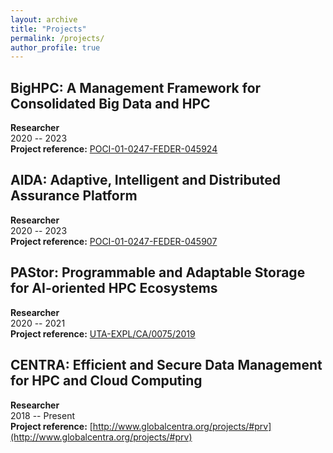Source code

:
 ```yaml
---
layout: archive
title: "Projects"
permalink: /projects/
author_profile: true
---
```


## BigHPC: A Management Framework for Consolidated Big Data and HPC
**Researcher**    
2020 -- 2023    
**Project reference:** [POCI-01-0247-FEDER-045924](https://bighpc.wavecom.pt/)

## AIDA: Adaptive, Intelligent and Distributed Assurance Platform
**Researcher**    
2020 -- 2023    
**Project reference:** [POCI-01-0247-FEDER-045907](https://aida.inesctec.pt/)


## PAStor: Programmable and Adaptable Storage for AI-oriented HPC Ecosystems
**Researcher**    
2020 -- 2021   
**Project reference:** [UTA-EXPL/CA/0075/2019](https://pastor-project.github.io/)


## CENTRA: Efficient and Secure Data Management for HPC and Cloud Computing
**Researcher**    
2018 -- Present    
**Project reference:** [http://www.globalcentra.org/projects/#prv](http://www.globalcentra.org/projects/#prv)
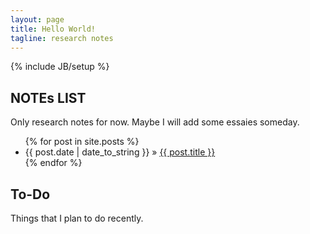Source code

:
 ```yaml
---
layout: page
title: Hello World!
tagline: research notes
---
```

{% include JB/setup %}

## NOTEs LIST

Only research notes for now. Maybe I will add some essaies someday.

<ul class="posts">
  {% for post in site.posts %}
    <li><span>{{ post.date | date_to_string }}</span> &raquo; <a href="{{ BASE_PATH }}{{ post.url }}">{{ post.title }}</a></li>
  {% endfor %}
</ul>

## To-Do

Things that I plan to do recently.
━━━━
**Task goal**.
Return all of the material above unchanged, minus its pictures.

**Response area**.
Source code

:
 ```yaml
---
layout: archive
title: "Projects"
permalink: /projects/
author_profile: true
---
```


## BigHPC: A Management Framework for Consolidated Big Data and HPC
**Researcher**    
2020 -- 2023    
**Project reference:** [POCI-01-0247-FEDER-045924](https://bighpc.wavecom.pt/)

## AIDA: Adaptive, Intelligent and Distributed Assurance Platform
**Researcher**    
2020 -- 2023    
**Project reference:** [POCI-01-0247-FEDER-045907](https://aida.inesctec.pt/)


## PAStor: Programmable and Adaptable Storage for AI-oriented HPC Ecosystems
**Researcher**    
2020 -- 2021   
**Project reference:** [UTA-EXPL/CA/0075/2019](https://pastor-project.github.io/)


## CENTRA: Efficient and Secure Data Management for HPC and Cloud Computing
**Researcher**    
2018 -- Present    
**Project reference:** [http://www.globalcentra.org/projects/#prv](http://www.globalcentra.org/projects/#prv)
Source code

:
 ```yaml
---
layout: page
title: Hello World!
tagline: research notes
---
```

{% include JB/setup %}

## NOTEs LIST

Only research notes for now. Maybe I will add some essaies someday.

<ul class="posts">
  {% for post in site.posts %}
    <li><span>{{ post.date | date_to_string }}</span> &raquo; <a href="{{ BASE_PATH }}{{ post.url }}">{{ post.title }}</a></li>
  {% endfor %}
</ul>

## To-Do

Things that I plan to do recently.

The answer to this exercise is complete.